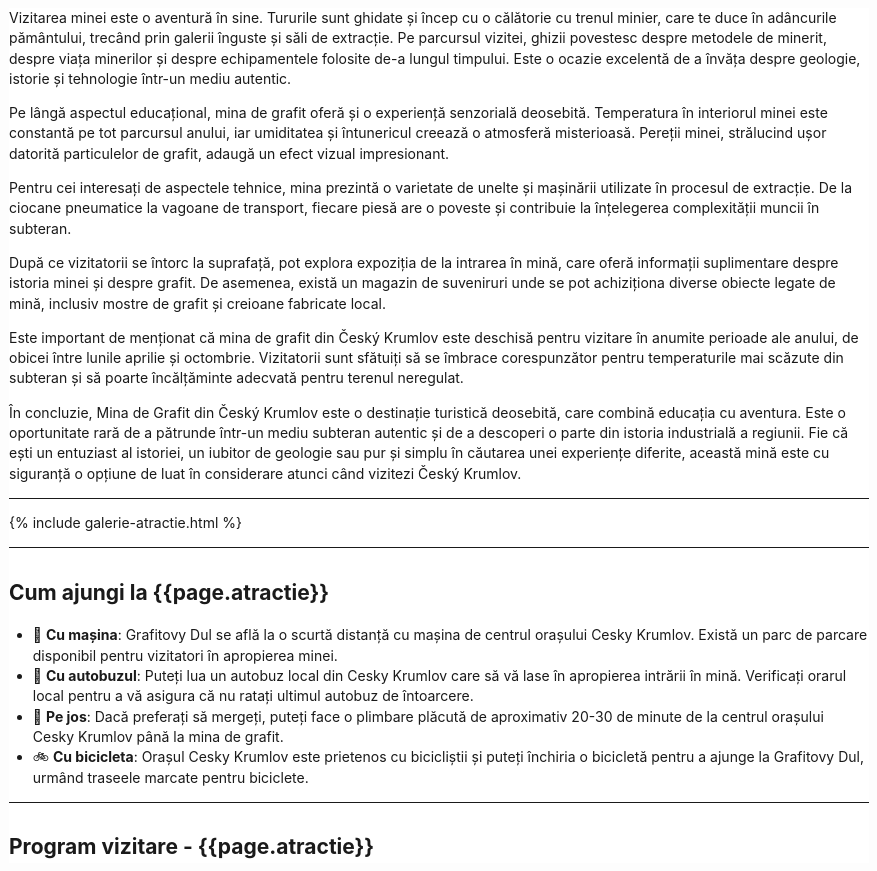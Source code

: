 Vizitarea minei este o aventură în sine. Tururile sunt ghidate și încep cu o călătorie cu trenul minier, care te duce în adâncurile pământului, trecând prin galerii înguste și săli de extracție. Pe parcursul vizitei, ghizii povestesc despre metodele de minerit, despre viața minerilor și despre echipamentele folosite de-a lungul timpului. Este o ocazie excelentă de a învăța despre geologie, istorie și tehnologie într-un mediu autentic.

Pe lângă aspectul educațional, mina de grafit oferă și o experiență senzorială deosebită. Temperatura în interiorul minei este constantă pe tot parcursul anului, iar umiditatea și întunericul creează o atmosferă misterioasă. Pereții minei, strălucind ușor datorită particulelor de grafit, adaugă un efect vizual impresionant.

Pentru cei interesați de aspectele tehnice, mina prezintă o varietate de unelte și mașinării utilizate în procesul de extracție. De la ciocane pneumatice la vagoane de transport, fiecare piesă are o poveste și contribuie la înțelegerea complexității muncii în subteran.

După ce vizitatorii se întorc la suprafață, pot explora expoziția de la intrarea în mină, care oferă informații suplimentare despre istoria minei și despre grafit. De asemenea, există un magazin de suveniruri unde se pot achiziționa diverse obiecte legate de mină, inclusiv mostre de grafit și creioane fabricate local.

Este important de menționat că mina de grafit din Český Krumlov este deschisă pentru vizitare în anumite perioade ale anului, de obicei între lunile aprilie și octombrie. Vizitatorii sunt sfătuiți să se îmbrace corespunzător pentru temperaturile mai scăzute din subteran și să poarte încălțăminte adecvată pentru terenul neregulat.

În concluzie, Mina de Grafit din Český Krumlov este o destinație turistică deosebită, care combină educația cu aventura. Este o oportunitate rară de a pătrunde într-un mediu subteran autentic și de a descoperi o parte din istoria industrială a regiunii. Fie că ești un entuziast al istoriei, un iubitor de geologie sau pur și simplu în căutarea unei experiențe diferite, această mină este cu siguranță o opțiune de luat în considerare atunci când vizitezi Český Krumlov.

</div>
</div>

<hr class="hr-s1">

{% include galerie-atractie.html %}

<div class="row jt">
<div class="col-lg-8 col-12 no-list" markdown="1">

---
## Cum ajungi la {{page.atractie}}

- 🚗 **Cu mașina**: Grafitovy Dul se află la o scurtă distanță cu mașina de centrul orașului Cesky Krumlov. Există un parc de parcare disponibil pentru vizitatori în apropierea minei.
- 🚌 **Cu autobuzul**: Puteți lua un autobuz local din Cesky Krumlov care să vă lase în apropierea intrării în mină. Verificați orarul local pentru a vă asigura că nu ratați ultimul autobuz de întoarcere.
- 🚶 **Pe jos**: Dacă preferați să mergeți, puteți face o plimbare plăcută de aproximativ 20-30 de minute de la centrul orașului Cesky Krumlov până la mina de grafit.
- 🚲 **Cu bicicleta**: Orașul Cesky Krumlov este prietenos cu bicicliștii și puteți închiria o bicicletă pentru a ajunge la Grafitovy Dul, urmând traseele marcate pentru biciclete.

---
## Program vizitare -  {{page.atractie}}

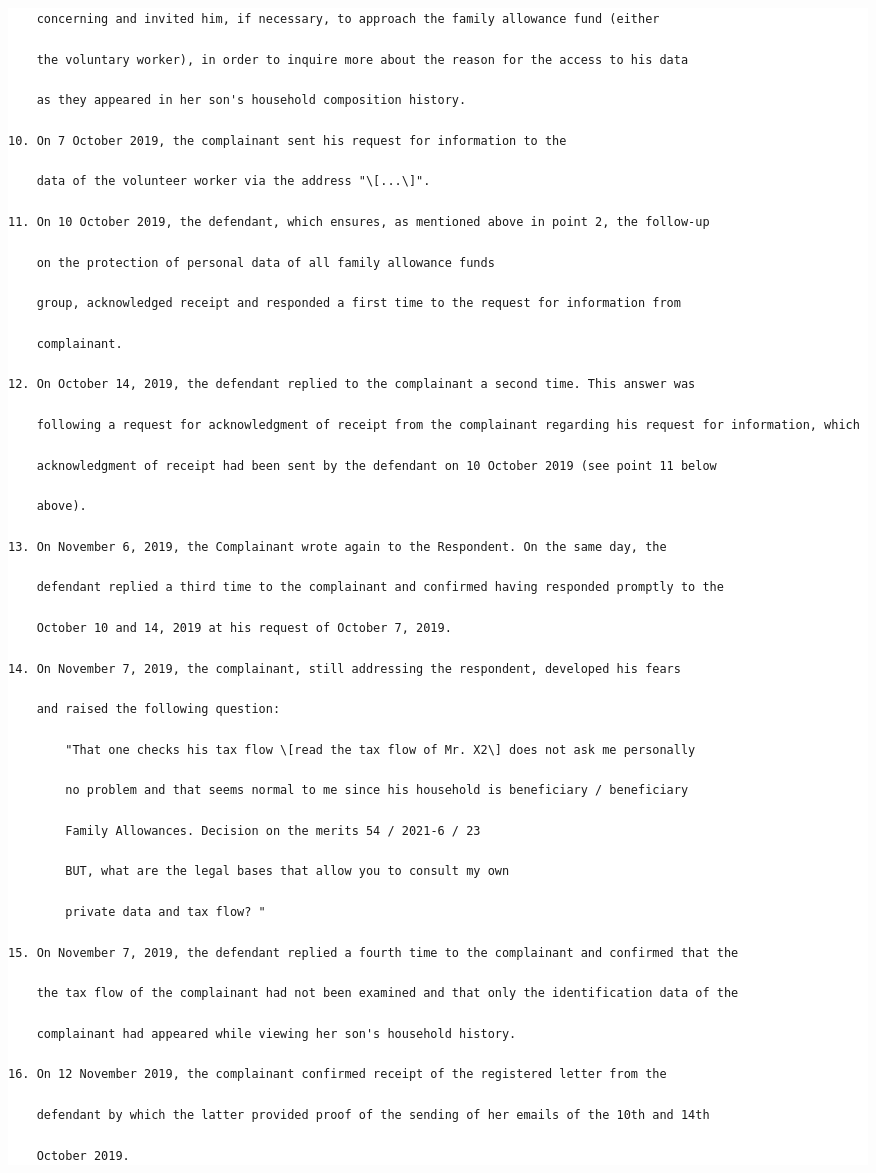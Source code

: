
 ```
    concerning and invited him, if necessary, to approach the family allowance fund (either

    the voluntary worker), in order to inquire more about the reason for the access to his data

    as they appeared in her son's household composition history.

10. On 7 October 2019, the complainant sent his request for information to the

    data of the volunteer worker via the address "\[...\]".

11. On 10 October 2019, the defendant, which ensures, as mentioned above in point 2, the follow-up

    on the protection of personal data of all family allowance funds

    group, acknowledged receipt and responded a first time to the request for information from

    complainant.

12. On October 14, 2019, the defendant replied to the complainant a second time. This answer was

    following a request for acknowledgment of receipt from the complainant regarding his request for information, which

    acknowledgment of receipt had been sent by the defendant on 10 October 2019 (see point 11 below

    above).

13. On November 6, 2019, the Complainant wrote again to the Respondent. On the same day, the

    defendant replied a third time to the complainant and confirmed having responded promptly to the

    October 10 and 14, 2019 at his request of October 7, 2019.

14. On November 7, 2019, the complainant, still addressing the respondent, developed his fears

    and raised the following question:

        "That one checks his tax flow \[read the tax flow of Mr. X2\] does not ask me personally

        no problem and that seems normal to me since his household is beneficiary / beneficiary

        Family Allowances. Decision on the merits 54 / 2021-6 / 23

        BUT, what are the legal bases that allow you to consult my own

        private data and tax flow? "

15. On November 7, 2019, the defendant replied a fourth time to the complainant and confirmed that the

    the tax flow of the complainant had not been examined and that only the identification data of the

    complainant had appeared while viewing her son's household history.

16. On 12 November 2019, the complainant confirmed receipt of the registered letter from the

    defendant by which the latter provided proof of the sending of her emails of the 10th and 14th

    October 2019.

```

════

Restate the material word for word from its first line through the line containing "într-un mediu autentic.", both included; the pictures do not belong in it.

**COMPLETED EXERCISE**
Source code

: Vizitarea minei este o aventură în sine. Tururile sunt ghidate și încep cu o călătorie cu trenul minier, care te duce în adâncurile pământului, trecând prin galerii înguste și săli de extracție. Pe parcursul vizitei, ghizii povestesc despre metodele de minerit, despre viața minerilor și despre echipamentele folosite de-a lungul timpului. Este o ocazie excelentă de a învăța despre geologie, istorie și tehnologie într-un mediu autentic.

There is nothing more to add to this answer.